How has research helped stroke recovery?

  • As a result of RIC research, the occurrence of potentially fatal thromboembolism in stroke and spinal cord injury has also been reduced by more than half.
  • RIC researchers have helped to develop methods to quantify spasticity, a disabling feature of spinal cord injury and stroke, and are successfully implementing novel therapeutic interventions (including new drugs and pharmacological blocking agents) to treat this disorder.
  • As a result of our research, the number of overall complications in spinal cord injury and stroke have been sharply reduced, and the overall rate of return to home or to work has increased by more than 40% over the past 10 years.

Stroke is . . .

a major cause of disability, with approximately 600,000 new cases in the United States annually, and about 160,000 Americans die each year from stroke (United States Agency for Health Care Policy and Research).  Limited motor recovery in the paretic upper limb accounts for a large share of the disabling sequelae; only 5% of those with initial complete upper limb paralysis after stroke recover its functional use in their lives.  Researchers and clinicians have noted with concern the ineffectiveness of rehabilitation techniques in restoring functional upper limb ability to many stroke victims.

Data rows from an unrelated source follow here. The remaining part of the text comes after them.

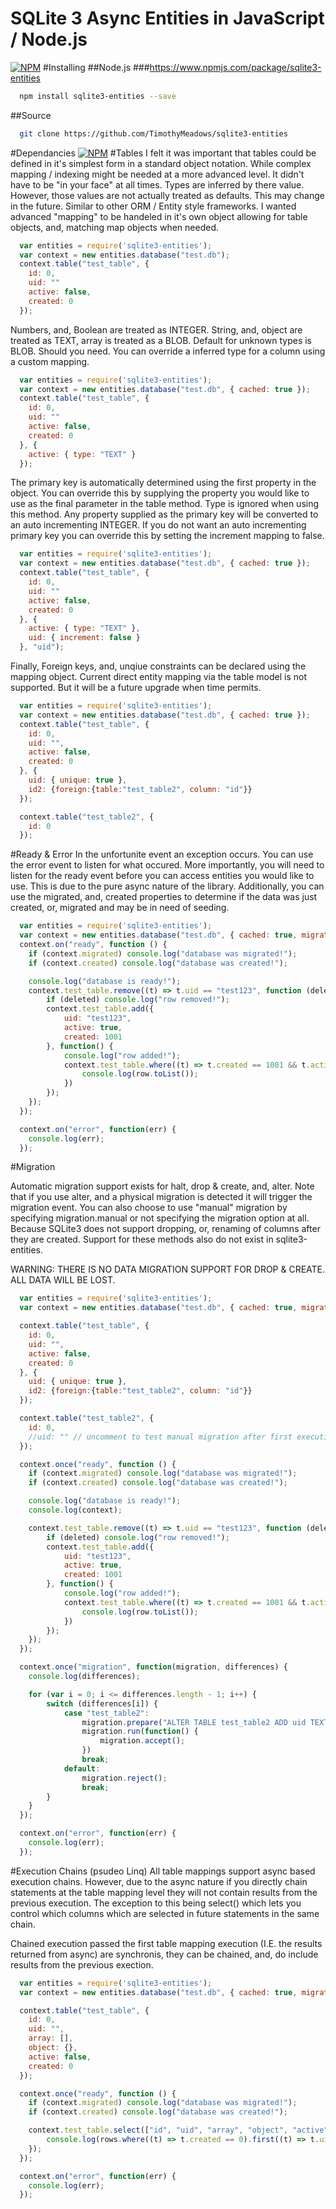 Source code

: # SQLite 3 Async Entities in JavaScript / Node.js
[![NPM](https://nodei.co/npm/sqlite3-entities.png?downloads=true&downloadRank=true)](https://nodei.co/npm/sqlite3-entities/)
#Installing
##Node.js
###https://www.npmjs.com/package/sqlite3-entities
```bash
  npm install sqlite3-entities --save
```
##Source
```bash
  git clone https://github.com/TimothyMeadows/sqlite3-entities
```
#Dependancies
[![NPM](https://nodei.co/npm/sqlite3.png?downloads=true&downloadRank=true)](https://nodei.co/npm/sqlite3/)
#Tables
I felt it was important that tables could be defined in it's simplest form in a standard object notation. While complex mapping / indexing might be needed at a more advanced level. It didn't have to be "in your face" at all times. Types are inferred by there value. However, those values are not actually treated as defaults. This may change in the future. Similar to other ORM / Entity style frameworks. I wanted advanced "mapping" to be handeled in it's own object allowing for table objects, and, matching map objects when needed.

```javascript
  var entities = require('sqlite3-entities');
  var context = new entities.database("test.db");
  context.table("test_table", {
    id: 0,
    uid: ""
    active: false,
    created: 0
  });
```

Numbers, and, Boolean are treated as INTEGER. String, and, object are treated as TEXT, array is treated as a BLOB. Default for unknown types is BLOB. Should you need. You can override a inferred type for a column using a custom mapping.

```javascript
  var entities = require('sqlite3-entities');
  var context = new entities.database("test.db", { cached: true });
  context.table("test_table", {
    id: 0,
    uid: ""
    active: false,
    created: 0
  }, {
    active: { type: "TEXT" }
  });
```

The primary key is automatically determined using the first property in the object. You can override this by supplying the property you would like to use as the final parameter in the table method. Type is ignored when using this method. Any property supplied as the primary key will be converted to an auto incrementing INTEGER. If you do not want an auto incrementing primary key you can override this by setting the increment mapping to false.


```javascript
  var entities = require('sqlite3-entities');
  var context = new entities.database("test.db", { cached: true });
  context.table("test_table", {
    id: 0,
    uid: ""
    active: false,
    created: 0
  }, {
    active: { type: "TEXT" },
    uid: { increment: false }
  }, "uid");
```

Finally, Foreign keys, and, unqiue constraints can be declared using the mapping object. Current direct entity mapping via the table model is not supported. But it will be a future upgrade when time permits.

```javascript
  var entities = require('sqlite3-entities');
  var context = new entities.database("test.db", { cached: true });
  context.table("test_table", {
    id: 0,
    uid: "",
    active: false,
    created: 0
  }, {
    uid: { unique: true },
    id2: {foreign:{table:"test_table2", column: "id"}}
  });

  context.table("test_table2", {
    id: 0
  });
```

#Ready & Error
In the unfortunite event an exception occurs. You can use the error event to listen for what occured. More importantly, you will need to listen for the ready event before you can access entities you would like to use. This is due to the pure async nature of the library. Additionally, you can use the migrated, and, created properties to determine if the data was just created, or, migrated and may be in need of seeding.

```javascript
  var entities = require('sqlite3-entities');
  var context = new entities.database("test.db", { cached: true, migration: entities.migration.alter });
  context.on("ready", function () {
    if (context.migrated) console.log("database was migrated!");
    if (context.created) console.log("database was created!");

    console.log("database is ready!");
    context.test_table.remove((t) => t.uid == "test123", function (deleted) {
        if (deleted) console.log("row removed!");
        context.test_table.add({
            uid: "test123",
            active: true,
            created: 1001
        }, function() {
            console.log("row added!");
            context.test_table.where((t) => t.created == 1001 && t.active, function(row) {
                console.log(row.toList());
            })
        });
    });
  });

  context.on("error", function(err) {
    console.log(err);
  });
```
#Migration

Automatic migration support exists for halt, drop & create, and, alter. Note that if you use alter, and a physical migration is detected it will trigger the migration event.
You can also choose to use "manual" migration by specifying migration.manual or not specifying the migration option at all. Because SQLite3 does not support dropping, or, 
renaming of columns after they are created. Support for these methods also do not exist in sqlite3-entities.

WARNING: THERE IS NO DATA MIGRATION SUPPORT FOR DROP & CREATE. ALL DATA WILL BE LOST.

```javascript
  var entities = require('sqlite3-entities');
  var context = new entities.database("test.db", { cached: true, migration: entities.migration.manual });

  context.table("test_table", {
    id: 0,
    uid: "",
    active: false,
    created: 0
  }, {
    uid: { unique: true },
    id2: {foreign:{table:"test_table2", column: "id"}}
  });

  context.table("test_table2", {
    id: 0,
    //uid: "" // uncomment to test manual migration after first execution
  });

  context.once("ready", function () {
    if (context.migrated) console.log("database was migrated!");
    if (context.created) console.log("database was created!");

    console.log("database is ready!");
    console.log(context);

    context.test_table.remove((t) => t.uid == "test123", function (deleted) {
        if (deleted) console.log("row removed!");
        context.test_table.add({
            uid: "test123",
            active: true,
            created: 1001
        }, function() {
            console.log("row added!");
            context.test_table.where((t) => t.created == 1001 && t.active, function(row) {
                console.log(row.toList());
            })
        });
    });
  });

  context.once("migration", function(migration, differences) {
    console.log(differences);

    for (var i = 0; i <= differences.length - 1; i++) {
        switch (differences[i]) {
            case "test_table2":
                migration.prepare("ALTER TABLE test_table2 ADD uid TEXT;");
                migration.run(function() {
                    migration.accept();
                })
                break;
            default:
                migration.reject();
                break;
        }
    }
  });

  context.on("error", function(err) {
    console.log(err);
  });
```

#Execution Chains (psudeo Linq)
All table mappings support async based execution chains. However, due to the async nature if you directly chain statements at the table mapping level they will not contain results from the previous execution. The exception to this being select() which lets you control which columns which are selected in future statements in the same chain.

Chained execution passed the first table mapping execution (I.E. the results returned from async) are synchronis, they can be chained, and, do include results from the previous exection.

```javascript
  var entities = require('sqlite3-entities');
  var context = new entities.database("test.db", { cached: true, migration: entities.migration.alter });

  context.table("test_table", {
    id: 0,
    uid: "",
    array: [],
    object: {},
    active: false,
    created: 0
  });

  context.once("ready", function () {
    if (context.migrated) console.log("database was migrated!");
    if (context.created) console.log("database was created!");

    context.test_table.select(["id", "uid", "array", "object", "active"]).where((t) => t.active, function(rows) {
        console.log(rows.where((t) => t.created == 0).first((t) => t.uid == "test123"));
    });
  });

  context.on("error", function(err) {
    console.log(err);
  });
```
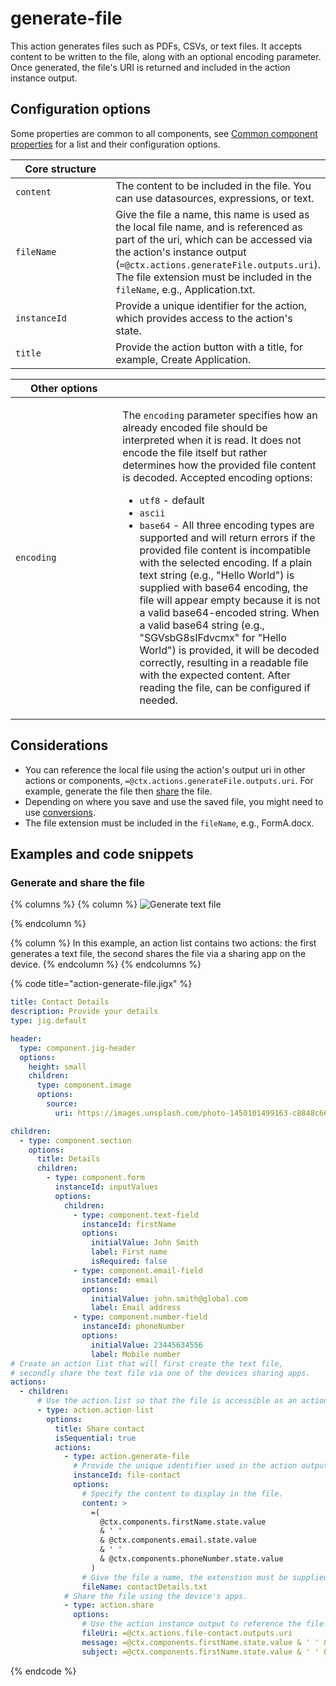 # generate-file

This action generates files such as PDFs, CSVs, or text files. It accepts content to be written to the file, along with an optional encoding parameter. Once generated, the file's URI is returned and included in the action instance output.

## Configuration options

Some properties are common to all components, see [Common component properties](https://docs.jigx.com/examples/common-component-properties) for a list and their configuration options.

<table><thead><tr><th width="154.05078125">Core structure</th><th></th></tr></thead><tbody><tr><td><code>content</code></td><td>The content to be included in the file. You can use datasources, expressions, or text.</td></tr><tr><td><code>fileName</code></td><td>Give the file a name, this name is used as the local file name, and is referenced as part of the uri, which can be accessed via the action's instance output (<code>=@ctx.actions.generateFile.outputs.uri</code>). The file extension must be included in the <code>fileName</code>, e.g., Application.txt.</td></tr><tr><td><code>instanceId</code></td><td>Provide a unique identifier for the action, which provides access to the action's state.</td></tr><tr><td><code>title</code></td><td>Provide the action button with a title, for example, Create Application.</td></tr></tbody></table>

<table><thead><tr><th width="155.33984375">Other options</th><th></th></tr></thead><tbody><tr><td><code>encoding</code></td><td><p>The <code>encoding</code> parameter specifies how an already encoded file should be interpreted when it is read. It does not encode the file itself but rather determines how the provided file content is decoded. Accepted encoding options:</p><ul><li><code>utf8</code> - default</li><li><code>ascii</code></li><li><code>base64</code> - All three encoding types are supported and will return errors if the provided file content is incompatible with the selected encoding. If a plain text string (e.g., "Hello World") is supplied with base64 encoding, the file will appear empty because it is not a valid base64-encoded string. When a valid base64 string (e.g., "SGVsbG8sIFdvcmx" for "Hello World") is provided, it will be decoded correctly, resulting in a readable file with the expected content. After reading the file, can be configured if needed.</li></ul></td></tr></tbody></table>

## Considerations

* You can reference the local file using the action's output uri in other actions or components, `=@ctx.actions.generateFile.outputs.uri`. For example, generate the file then [share](share.md) the file.
* Depending on where you save and use the saved file, you might need to use [conversions](https://docs.jigx.com/file-handling).
* The file extension must be included in the `fileName`, e.g., FormA.docx.

## Examples and code snippets

### Generate and share the file

{% columns %}
{% column %}
&#x20;![Generate text file](https://archbee-image-uploads.s3.amazonaws.com/0TQnKgJpsWhT3gQzQOhdY-E4cstXhDfxhYT1MEwriiu-20250226-120629.png)&#x20;


{% endcolumn %}

{% column %}
In this example, an action list contains two actions: the first generates a text file, the second shares the file via a sharing app on the device.
{% endcolumn %}
{% endcolumns %}

{% code title="action-generate-file.jigx" %}
```yaml
title: Contact Details
description: Provide your details
type: jig.default

header:
  type: component.jig-header
  options:
    height: small
    children:
      type: component.image
      options:
        source:
          uri: https://images.unsplash.com/photo-1450101499163-c8848c66ca85?w=900&auto=format&fit=crop&q=60&ixlib=rb-4.0.3&ixid=M3wxMjA3fDB8MHxzZWFyY2h8MTR8fGludm9pY2luZ3xlbnwwfHwwfHx8MA%3D%3D

children:
  - type: component.section
    options:
      title: Details
      children:
        - type: component.form
          instanceId: inputValues
          options:
            children:
              - type: component.text-field
                instanceId: firstName
                options:
                  initialValue: John Smith
                  label: First name
                  isRequired: false
              - type: component.email-field
                instanceId: email
                options:
                  initialValue: john.smith@global.com
                  label: Email address
              - type: component.number-field
                instanceId: phoneNumber
                options:
                  initialValue: 23445634556
                  label: Mobile number
# Create an action list that will first create the text file,
# secondly share the text file via one of the devices sharing apps.
actions:
  - children:
      # Use the action.list so that the file is accessible as an action output.
      - type: action.action-list
        options:
          title: Share contact
          isSequential: true
          actions:
            - type: action.generate-file
              # Provide the unique identifier used in the action output callback.
              instanceId: file-contact
              options:
                # Specify the content to display in the file.
                content: >
                  =(
                    @ctx.components.firstName.state.value 
                    & ' ' 
                    & @ctx.components.email.state.value 
                    & ' ' 
                    & @ctx.components.phoneNumber.state.value
                  )
                # Give the file a name, the extenstion must be supplied.
                fileName: contactDetails.txt
            # Share the file using the device's apps.
            - type: action.share
              options:
                # Use the action instance output to reference the file.
                fileUri: =@ctx.actions.file-contact.outputs.uri
                message: =@ctx.components.firstName.state.value & ' ' & 'Details'
                subject: =@ctx.components.firstName.state.value & ' ' & 'Details'
```
{% endcode %}

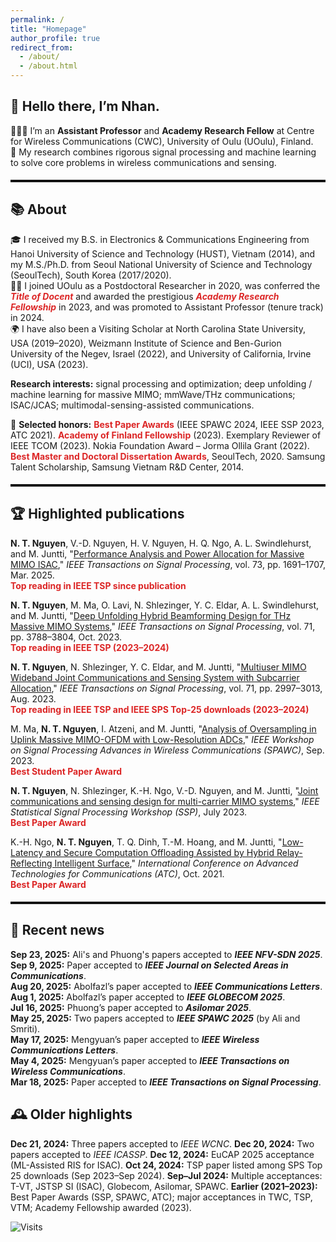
 ```yaml
---
permalink: /
title: "Homepage"
author_profile: true
redirect_from:
  - /about/
  - /about.html
---
```


<style>
/* =========================
   Theme scope: MAIN CONTENT ONLY
   (navigation/sidebar untouched)
   Palette: Sapphire Blue (clean, academic)
   ========================= */

/* Light mode defaults */
:root{
  --divider-color:#111;
  --accent:#1E90FF;   /* keep your original accent blue */
  --ink:#111;
  --muted:#6b7280;
  --highlight:#d97706; /* your badge accent */

  /* Main-text link colors */
  --link:#2563EB;        /* blue-600 */
  --link-hover:#1D4ED8;  /* blue-700 */

  /* Keyword highlight chip */
  --key-fg:#1E3A8A;      /* indigo-900 */
  --key-bg:#EFF6FF;      /* blue-50 */
  --key-brd:#60A5FA;     /* blue-400 */
}

/* Dark mode variants */
@media (prefers-color-scheme: dark){
  :root{
    --divider-color:#eee;
    --ink:#eee;
    --muted:#9aa0a6;
    --highlight:#F59E0B;  /* better contrast for badges */

    --link:#93C5FD;       /* blue-300 */
    --link-hover:#60A5FA; /* blue-400 */

    --key-fg:#DBEAFE;     /* blue-200 */
    --key-bg:#0B1220;     /* deep navy */
    --key-brd:#3B82F6;    /* blue-500 */
  }
}

/* Section dividers (unchanged) */
hr.section-divider{
  border:0;
  border-top:3px solid var(--divider-color);
  margin:1.2rem 0;
  opacity:1;
}

/* Badge/highlight text (unchanged color variable) */
.hl-flag{
  color:var(--highlight);
  font-weight:600;
}

/* ===== MAIN TEXT LINK STYLES (scoped) =====
   Only affect links inside the main content area */
.page__content p a[href],
.page__content li a[href]{
  color:var(--link) !important;
  text-decoration:underline;
  text-decoration-color:var(--link);
  text-underline-offset:2px;
  text-decoration-thickness:1.5px;
  transition:color .15s ease, text-decoration-color .15s ease;
}
.page__content p a[href]:hover,
.page__content p a[href]:focus,
.page__content li a[href]:hover,
.page__content li a[href]:focus{
  color:var(--link-hover) !important;
  text-decoration-color:var(--link-hover);
  outline:none;
}

/* ===== Keyword color highlight (use instead of bold black) =====
   Usage: wrap words with <span class="key">…</span> */
.page__content .key{
  color:var(--key-fg);
  background:var(--key-bg);
  border:1px solid var(--key-brd);
  border-radius:.35rem;
  padding:0 .28em;
  font-weight:600;
  white-space:nowrap;
}

</style>

## 👋 Hello there, I’m Nhan.
👨🏻‍💻 I’m an **Assistant Professor** and **Academy Research Fellow** at Centre for Wireless Communications (CWC), University of Oulu (UOulu), Finland.  
🤖 My research combines rigorous signal processing and machine learning to solve core problems in wireless communications and sensing.

<hr class="section-divider">

## 📚 About
🎓 I received my B.S. in Electronics & Communications Engineering from Hanoi University of Science and Technology (HUST), Vietnam (2014), and my M.S./Ph.D. from Seoul National University of Science and Technology (SeoulTech), South Korea (2017/2020).  
🧑‍🔬 I joined UOulu as a Postdoctoral Researcher in 2020, was conferred the <span style="color:#dc2626; font-weight:700;">_Title of Docent_</span> and awarded the prestigious <span style="color:#dc2626; font-weight:700;">_Academy Research Fellowship_</span> in 2023, and was promoted to Assistant Professor (tenure track) in 2024.  
🌍 I have also been a Visiting Scholar at North Carolina State University, USA (2019–2020), Weizmann Institute of Science and Ben-Gurion University of the Negev, Israel (2022), and University of California, Irvine (UCI), USA (2023).

**Research interests:** signal processing and optimization; deep unfolding / machine learning for massive MIMO; mmWave/THz communications; ISAC/JCAS; multimodal-sensing-assisted communications.

🏅 **Selected honors:** <span style="color:#dc2626; font-weight:700;">Best Paper Awards</span> (IEEE SPAWC 2024, IEEE SSP 2023, ATC 2021). <span style="color:#dc2626; font-weight:700;">Academy of Finland Fellowship</span> (2023). Exemplary Reviewer of IEEE TCOM (2023). Nokia Foundation Award – Jorma Ollila Grant (2022). <span style="color:#dc2626; font-weight:700;">Best Master and Doctoral Dissertation Awards</span>, SeoulTech, 2020. Samsung Talent Scholarship, Samsung Vietnam R&D Center, 2014.

<hr class="section-divider">

## 🏆 Highlighted publications

<strong>N. T. Nguyen</strong>, V.-D. Nguyen, H. V. Nguyen, H. Q. Ngo, A. L. Swindlehurst, and M. Juntti, 
"<a href="https://ieeexplore.ieee.org/stamp/stamp.jsp?arnumber=10938928" target="_blank">Performance Analysis and Power Allocation for Massive MIMO ISAC</a>," 
<span style=""><em>IEEE Transactions on Signal Processing</em></span>, vol. 73, pp. 1691–1707, Mar. 2025.  
<span style="color:#dc2626; font-weight:700;">Top reading in IEEE TSP since publication</span>  

<strong>N. T. Nguyen</strong>, M. Ma, O. Lavi, N. Shlezinger, Y. C. Eldar, A. L. Swindlehurst, and M. Juntti, 
"<a href="https://oulurepo.oulu.fi/bitstream/handle/10024/47431/nbnfioulu-202401231426.pdf?sequence=1&isAllowed=y" target="_blank">Deep Unfolding Hybrid Beamforming Design for THz Massive MIMO Systems</a>," 
<span style=""><em>IEEE Transactions on Signal Processing</em></span>, vol. 71, pp. 3788–3804, Oct. 2023.  
<span style="color:#dc2626; font-weight:700;">Top reading in IEEE TSP (2023–2024)</span>  

<strong>N. T. Nguyen</strong>, N. Shlezinger, Y. C. Eldar, and M. Juntti, 
"<a href="https://ieeexplore.ieee.org/stamp/stamp.jsp?arnumber=10214237" target="_blank">Multiuser MIMO Wideband Joint Communications and Sensing System with Subcarrier Allocation</a>," 
<span style=""><em>IEEE Transactions on Signal Processing</em></span>, vol. 71, pp. 2997–3013, Aug. 2023.  
<span style="color:#dc2626; font-weight:700;">Top reading in IEEE TSP and IEEE SPS Top-25 downloads (2023–2024)</span>  

M. Ma, <strong>N. T. Nguyen</strong>, I. Atzeni, and M. Juntti, 
"<a href="https://oulurepo.oulu.fi/bitstream/handle/10024/43260/nbnfioulu-202311243336.pdf?sequence=1&isAllowed=y" target="_blank">Analysis of Oversampling in Uplink Massive MIMO-OFDM with Low-Resolution ADCs</a>," 
<span style=""><em>IEEE Workshop on Signal Processing Advances in Wireless Communications (SPAWC)</em></span>, Sep. 2023.  
<span style="color:#dc2626; font-weight:700;">Best Student Paper Award</span>  

<strong>N. T. Nguyen</strong>, N. Shlezinger, K.-H. Ngo, V.-D. Nguyen, and M. Juntti, 
"<a href="https://oulurepo.oulu.fi/bitstream/handle/10024/44654/nbnfi-fe20231030141814.pdf?sequence=1&isAllowed=y" target="_blank">Joint communications and sensing design for multi-carrier MIMO systems</a>," 
<span style=""><em>IEEE Statistical Signal Processing Workshop (SSP)</em></span>, July 2023.  
<span style="color:#dc2626; font-weight:700;">Best Paper Award</span>  

K.-H. Ngo, <strong>N. T. Nguyen</strong>, T. Q. Dinh, T.-M. Hoang, and M. Juntti, 
"<a href="https://oulurepo.oulu.fi/bitstream/handle/10024/44157/nbnfi-fe202301091858.pdf?sequence=1&isAllowed=y" target="_blank">Low-Latency and Secure Computation Offloading Assisted by Hybrid Relay-Reflecting Intelligent Surface</a>," 
<span style=""><em>International Conference on Advanced Technologies for Communications (ATC)</em></span>, Oct. 2021.  
<span style="color:#dc2626; font-weight:700;">Best Paper Award</span>  

<hr class="section-divider">

## 📰 Recent news
**Sep 23, 2025:** Ali's and Phuong's papers accepted to **_IEEE NFV-SDN 2025_**.  
**Sep 9, 2025:** Paper accepted to **_IEEE Journal on Selected Areas in Communications_**.  
**Aug 20, 2025:** Abolfazl’s paper accepted to **_IEEE Communications Letters_**.  
**Aug 1, 2025:** Abolfazl’s paper accepted to **_IEEE GLOBECOM 2025_**.  
**Jul 16, 2025:** Phuong’s paper accepted to **_Asilomar 2025_**.  
**May 25, 2025:** Two papers accepted to **_IEEE SPAWC 2025_** (by Ali and Smriti).  
**May 17, 2025:** Mengyuan’s paper accepted to **_IEEE Wireless Communications Letters_**.  
**May 4, 2025:** Mengyuan’s paper accepted to **_IEEE Transactions on Wireless Communications_**.  
**Mar 18, 2025:** Paper accepted to **_IEEE Transactions on Signal Processing_**.  

## 🕰️ Older highlights
**Dec 21, 2024:** Three papers accepted to <i>IEEE WCNC</i>.
**Dec 20, 2024:** Two papers accepted to <i>IEEE ICASSP</i>.
**Dec 12, 2024:** EuCAP 2025 acceptance (ML-Assisted RIS for ISAC).
**Oct 24, 2024:** TSP paper listed among SPS Top 25 downloads (Sep 2023–Sep 2024).
**Sep–Jul 2024:** Multiple acceptances: T-VT, JSTSP SI (ISAC), Globecom, Asilomar, SPAWC.
**Earlier (2021–2023):** Best Paper Awards (SSP, SPAWC, ATC); major acceptances in TWC, TSP, VTM; Academy Fellowship awarded (2023).

![Visits](https://hits.sh/nhanng9115.github.io/homepage.svg?style=flat-square&label=visits)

The emergence of novel therapies has challenged the belief that "chronic stroke" patients cannot improve motor function. 

Movement therapies such as body weight support treadmill training, intensive upper limb exercise, functional electrical stimulation, robotic therapy, and constraint-induced movement therapy (CIT) have demonstrated that even several years after stroke onset the potential for motor recovery is not lost.  An interesting question for clinicians and researchers now is not whether patients can improve their motor abilities after stroke, but how much and how meaningfully to the patient.